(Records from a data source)
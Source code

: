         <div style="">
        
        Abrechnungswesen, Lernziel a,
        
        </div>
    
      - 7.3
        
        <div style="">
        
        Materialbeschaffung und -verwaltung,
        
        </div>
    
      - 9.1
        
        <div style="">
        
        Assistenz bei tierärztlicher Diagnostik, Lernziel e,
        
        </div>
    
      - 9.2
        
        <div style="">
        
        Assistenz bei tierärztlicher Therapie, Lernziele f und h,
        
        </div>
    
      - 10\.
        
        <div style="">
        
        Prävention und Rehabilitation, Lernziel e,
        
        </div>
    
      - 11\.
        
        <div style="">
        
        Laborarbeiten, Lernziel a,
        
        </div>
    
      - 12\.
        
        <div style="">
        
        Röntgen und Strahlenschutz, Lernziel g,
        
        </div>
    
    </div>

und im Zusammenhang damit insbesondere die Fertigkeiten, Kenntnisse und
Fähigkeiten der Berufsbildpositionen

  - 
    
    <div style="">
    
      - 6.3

...

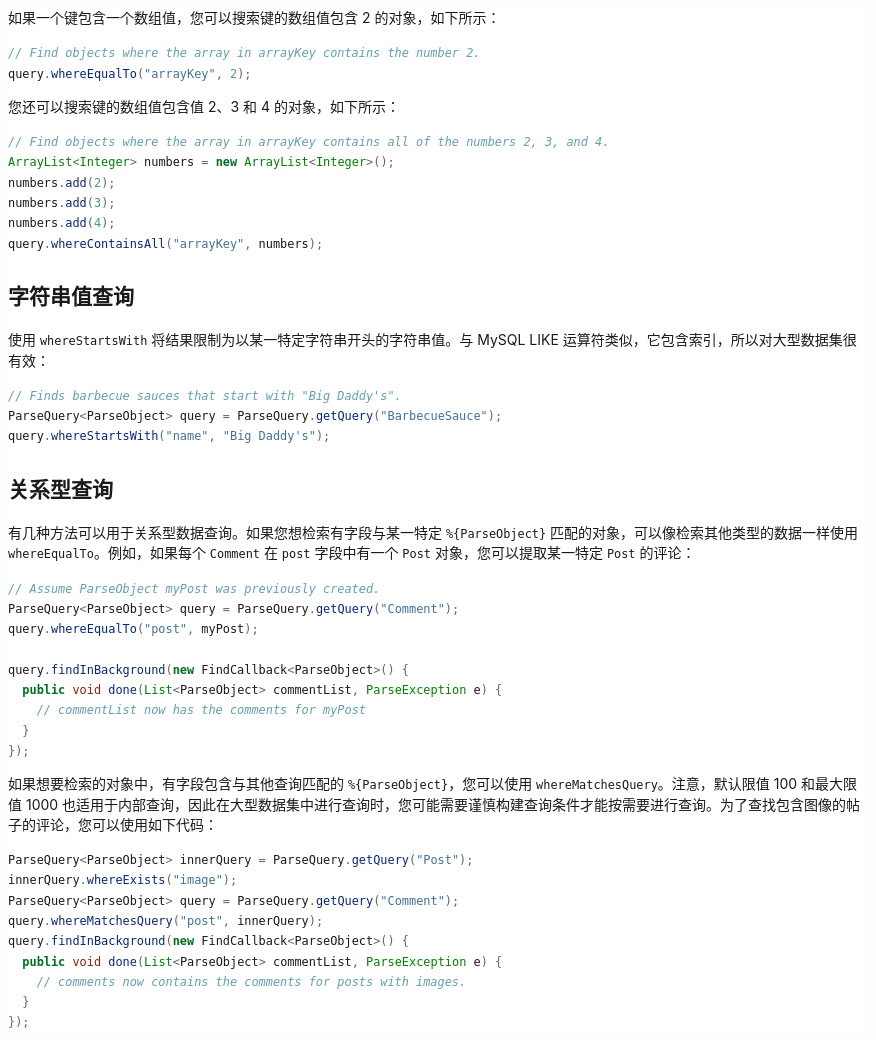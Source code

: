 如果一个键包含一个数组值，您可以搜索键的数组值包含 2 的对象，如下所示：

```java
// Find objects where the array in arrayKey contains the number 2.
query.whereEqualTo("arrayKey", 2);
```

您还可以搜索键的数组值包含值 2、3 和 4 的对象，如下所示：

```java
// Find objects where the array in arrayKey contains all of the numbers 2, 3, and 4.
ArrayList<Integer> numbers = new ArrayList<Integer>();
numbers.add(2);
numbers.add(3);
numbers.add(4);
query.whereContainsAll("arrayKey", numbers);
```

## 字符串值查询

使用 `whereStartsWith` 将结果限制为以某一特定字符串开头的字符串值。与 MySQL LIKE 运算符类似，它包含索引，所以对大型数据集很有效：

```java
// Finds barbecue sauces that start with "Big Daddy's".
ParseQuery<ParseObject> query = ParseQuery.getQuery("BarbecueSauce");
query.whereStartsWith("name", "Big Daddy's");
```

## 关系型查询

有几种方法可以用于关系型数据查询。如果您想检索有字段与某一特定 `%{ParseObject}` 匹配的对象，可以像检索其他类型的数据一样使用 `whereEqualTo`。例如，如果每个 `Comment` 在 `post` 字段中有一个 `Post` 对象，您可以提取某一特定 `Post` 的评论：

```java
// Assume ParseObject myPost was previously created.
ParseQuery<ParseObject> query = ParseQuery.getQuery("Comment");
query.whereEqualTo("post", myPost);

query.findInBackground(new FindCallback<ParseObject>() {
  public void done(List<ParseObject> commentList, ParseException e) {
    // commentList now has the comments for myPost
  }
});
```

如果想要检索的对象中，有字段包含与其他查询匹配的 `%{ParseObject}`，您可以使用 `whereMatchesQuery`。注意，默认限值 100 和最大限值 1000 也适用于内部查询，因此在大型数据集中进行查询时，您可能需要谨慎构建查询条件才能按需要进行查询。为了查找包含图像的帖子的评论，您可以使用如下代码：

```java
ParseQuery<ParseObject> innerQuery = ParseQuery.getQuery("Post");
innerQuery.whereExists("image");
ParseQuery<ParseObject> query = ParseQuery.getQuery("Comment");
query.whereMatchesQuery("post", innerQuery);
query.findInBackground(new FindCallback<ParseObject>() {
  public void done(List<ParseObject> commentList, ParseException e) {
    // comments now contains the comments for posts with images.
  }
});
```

---

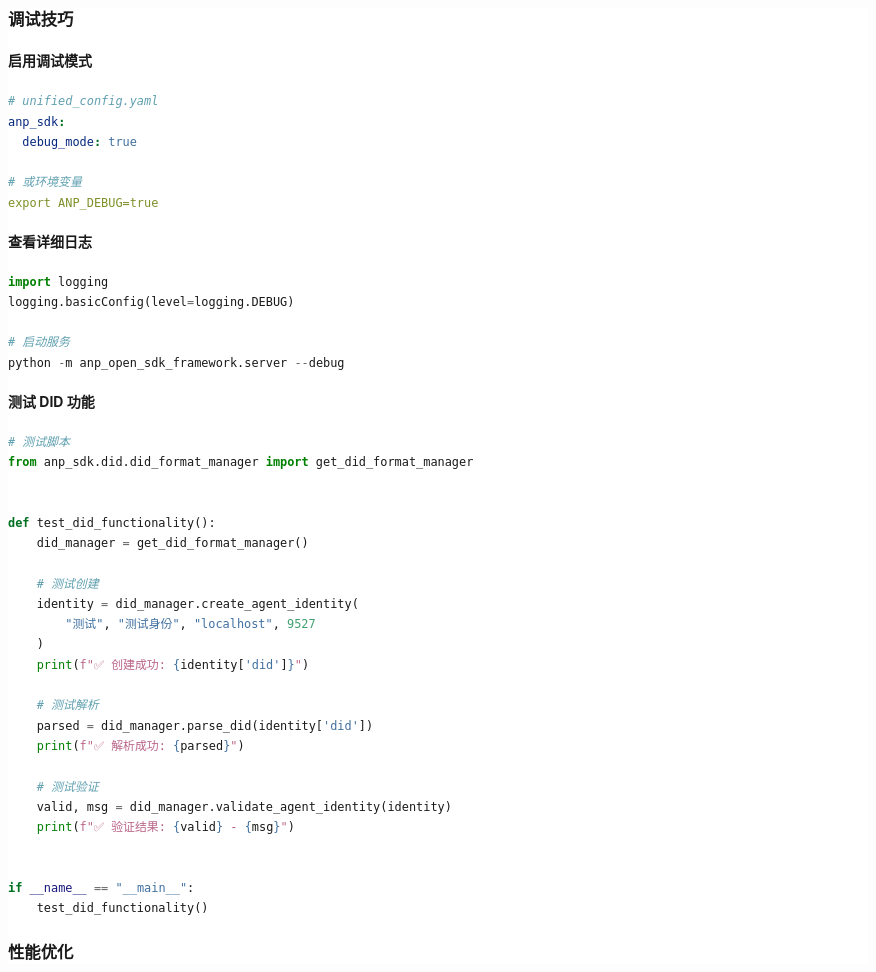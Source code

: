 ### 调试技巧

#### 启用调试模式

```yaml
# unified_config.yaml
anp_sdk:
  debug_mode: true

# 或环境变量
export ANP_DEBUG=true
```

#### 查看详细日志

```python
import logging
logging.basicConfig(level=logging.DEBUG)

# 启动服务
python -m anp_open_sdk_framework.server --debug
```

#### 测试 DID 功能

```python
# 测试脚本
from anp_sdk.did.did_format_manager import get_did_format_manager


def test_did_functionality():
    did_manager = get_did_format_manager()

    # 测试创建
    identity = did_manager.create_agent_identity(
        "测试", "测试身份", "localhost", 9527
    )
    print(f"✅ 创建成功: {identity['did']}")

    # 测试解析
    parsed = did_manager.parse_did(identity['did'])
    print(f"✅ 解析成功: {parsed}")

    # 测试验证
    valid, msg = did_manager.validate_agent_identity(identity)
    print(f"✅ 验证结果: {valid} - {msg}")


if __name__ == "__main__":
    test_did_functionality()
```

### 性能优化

**PROBLEM STATEMENT:**
Whenever a line above includes "tierärztlicher", copy it in full.

**RESPONSE FOR THIS EXERCISE:**
        Assistenz bei tierärztlicher Diagnostik, Lernziel e,
        Assistenz bei tierärztlicher Therapie, Lernziele f und h,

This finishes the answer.